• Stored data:
· · · ·
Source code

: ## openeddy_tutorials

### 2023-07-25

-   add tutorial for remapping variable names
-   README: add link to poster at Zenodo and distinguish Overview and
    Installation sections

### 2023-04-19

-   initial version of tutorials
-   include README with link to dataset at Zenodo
· · · ·
• WORK REQUEST:
Across the data above, how many lines include the word "link"? Give only the number.

• SOLUTION TO THIS EXERCISE:
2